Larry Bagneris, a Black gay man, helped build the Houston Pride we know and love today. Growing up Black and gay in the Jim Crow South, he transformed survival into activism and activism into celebration. The parade thousands attend today exists because someone made the brave decision that visibility mattered more than fear.

And then there are those whose stories remind us why the work continues.

Tracy Single was only 22. She danced at Montrose Grace Place, loved fashion and styling her friends, and dreamed of a future where her passions could be pursued. Her tragic death became a national wake-up call about violence against Black transgender women. Even in loss, she moved a country to attention. Her memory is our responsibility to uphold. She has become a catalyst for change and a motivator for many activists in the Houston area and beyond. 

And so many others have become a part of Black history that deserve recognition. Judge Fran Watson, who ensures the justice system serves those historically failed by it. Marnina Miller, the Co-Executive Director of Positive Women’s Network, creates affirming spaces for LGBTQ youth. Carter Brown, who founded the Black Transmen, Inc., ensured Black trans men’s voices were heard. Byron Canady, who created a comic book shop in the Third Ward, where Black and queer kids could finally see heroes who looked like them.

Every day, they take the legacy that was built from the civil rights movement and transform it into something beautiful for us here in Houston. They are reminders that Black history is not confined to textbooks. It is found in community organizing, dance nights with friends, writing, drag shows, comic book stores, voting booths, and chosen families. It is found in everyday people choosing to live openly in a world that once demanded our silence.

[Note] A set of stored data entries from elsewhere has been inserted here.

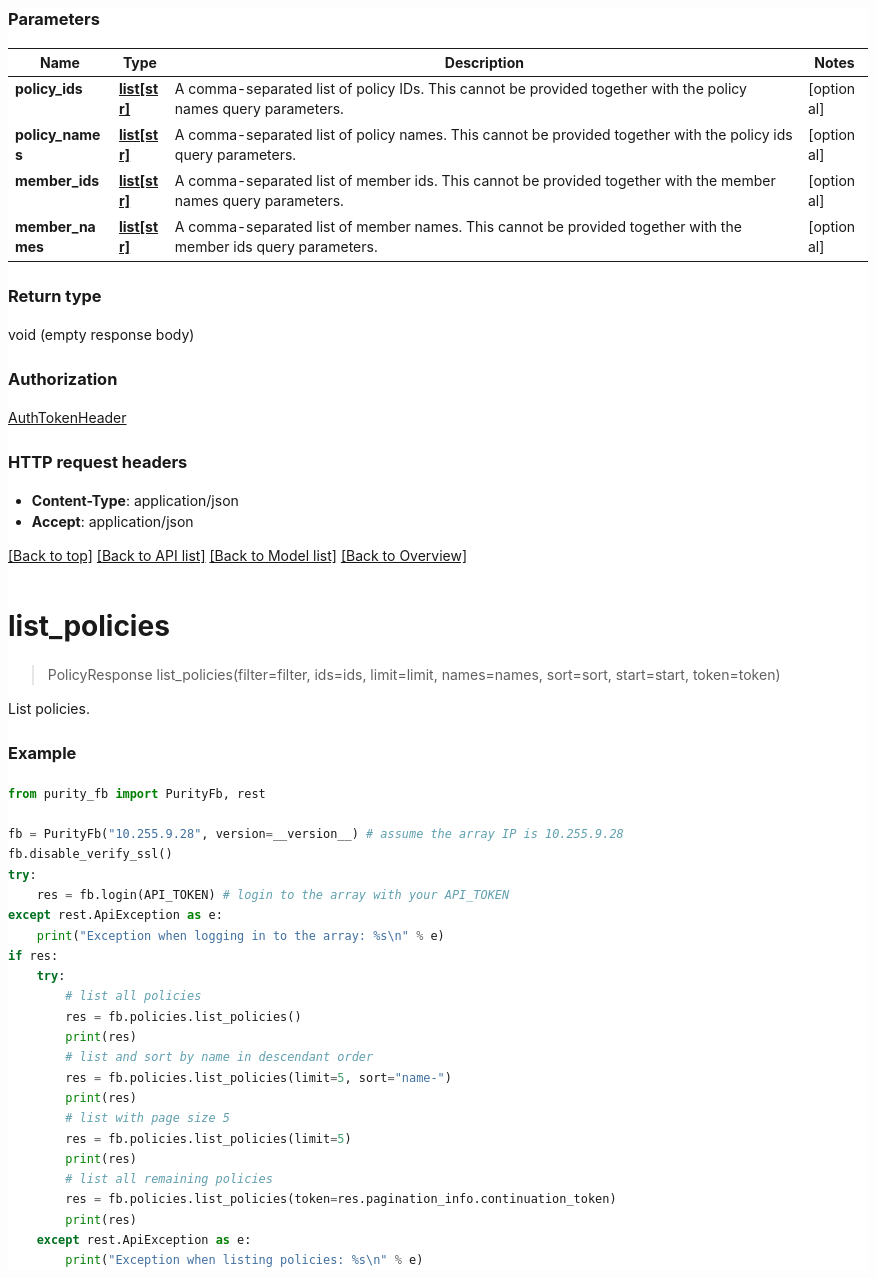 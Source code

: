 ### Parameters

Name | Type | Description  | Notes
------------- | ------------- | ------------- | -------------
 **policy_ids** | [**list[str]**](str.md)| A comma-separated list of policy IDs. This cannot be provided together with the policy names query parameters. | [optional] 
 **policy_names** | [**list[str]**](str.md)| A comma-separated list of policy names. This cannot be provided together with the policy ids query parameters. | [optional] 
 **member_ids** | [**list[str]**](str.md)| A comma-separated list of member ids. This cannot be provided together with the member names query parameters. | [optional] 
 **member_names** | [**list[str]**](str.md)| A comma-separated list of member names. This cannot be provided together with the member ids query parameters. | [optional] 

### Return type

void (empty response body)

### Authorization

[AuthTokenHeader](index.md#AuthTokenHeader)

### HTTP request headers

 - **Content-Type**: application/json
 - **Accept**: application/json

[[Back to top]](#) [[Back to API list]](index.md#endpoint-properties) [[Back to Model list]](index.md#documentation-for-models) [[Back to Overview]](index.md)

# **list_policies**
> PolicyResponse list_policies(filter=filter, ids=ids, limit=limit, names=names, sort=sort, start=start, token=token)



List policies.

### Example 
```python
from purity_fb import PurityFb, rest

fb = PurityFb("10.255.9.28", version=__version__) # assume the array IP is 10.255.9.28
fb.disable_verify_ssl()
try:
    res = fb.login(API_TOKEN) # login to the array with your API_TOKEN
except rest.ApiException as e:
    print("Exception when logging in to the array: %s\n" % e)
if res:
    try:
        # list all policies
        res = fb.policies.list_policies()
        print(res)
        # list and sort by name in descendant order
        res = fb.policies.list_policies(limit=5, sort="name-")
        print(res)
        # list with page size 5
        res = fb.policies.list_policies(limit=5)
        print(res)
        # list all remaining policies
        res = fb.policies.list_policies(token=res.pagination_info.continuation_token)
        print(res)
    except rest.ApiException as e:
        print("Exception when listing policies: %s\n" % e)
```
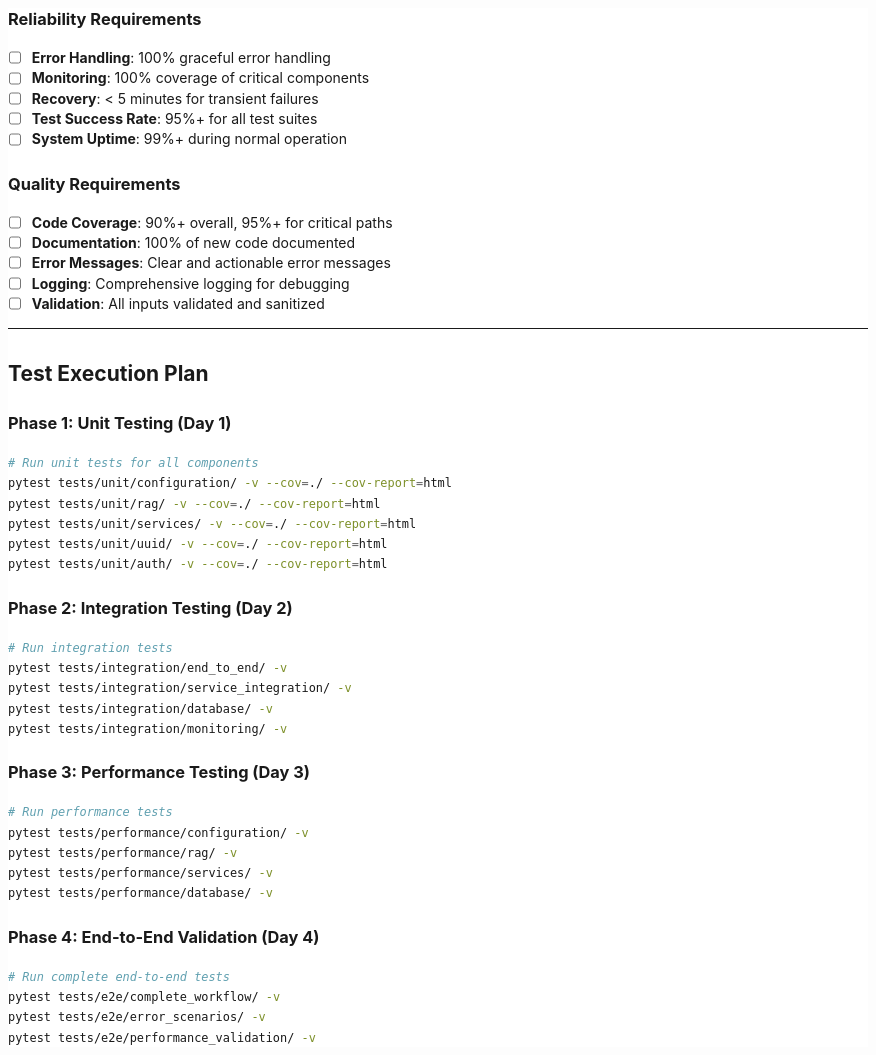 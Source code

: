 ### **Reliability Requirements**
- [ ] **Error Handling**: 100% graceful error handling
- [ ] **Monitoring**: 100% coverage of critical components
- [ ] **Recovery**: < 5 minutes for transient failures
- [ ] **Test Success Rate**: 95%+ for all test suites
- [ ] **System Uptime**: 99%+ during normal operation

### **Quality Requirements**
- [ ] **Code Coverage**: 90%+ overall, 95%+ for critical paths
- [ ] **Documentation**: 100% of new code documented
- [ ] **Error Messages**: Clear and actionable error messages
- [ ] **Logging**: Comprehensive logging for debugging
- [ ] **Validation**: All inputs validated and sanitized

---

## Test Execution Plan

### **Phase 1: Unit Testing** (Day 1)
```bash
# Run unit tests for all components
pytest tests/unit/configuration/ -v --cov=./ --cov-report=html
pytest tests/unit/rag/ -v --cov=./ --cov-report=html
pytest tests/unit/services/ -v --cov=./ --cov-report=html
pytest tests/unit/uuid/ -v --cov=./ --cov-report=html
pytest tests/unit/auth/ -v --cov=./ --cov-report=html
```

### **Phase 2: Integration Testing** (Day 2)
```bash
# Run integration tests
pytest tests/integration/end_to_end/ -v
pytest tests/integration/service_integration/ -v
pytest tests/integration/database/ -v
pytest tests/integration/monitoring/ -v
```

### **Phase 3: Performance Testing** (Day 3)
```bash
# Run performance tests
pytest tests/performance/configuration/ -v
pytest tests/performance/rag/ -v
pytest tests/performance/services/ -v
pytest tests/performance/database/ -v
```

### **Phase 4: End-to-End Validation** (Day 4)
```bash
# Run complete end-to-end tests
pytest tests/e2e/complete_workflow/ -v
pytest tests/e2e/error_scenarios/ -v
pytest tests/e2e/performance_validation/ -v
```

Here in Houston, culture moves through music, fashion, faith, art, and community. We want to create a space that recognizes what it truly means to be Black like that. Which is why this year, at my organization, The Normal Anomaly Initiative, we are bringing the first-ever Black Like That Festival to Houston. This event is a celebration of our community being living, breathing history and culture-makers. It serves as a reminder that to be a part of Black history, you do not have to wait to be recognized. If you are creating, loving, surviving, showing up, organizing, or expressing yourself, you are already part of it. You are Black history. You are, without a doubt, Black like that.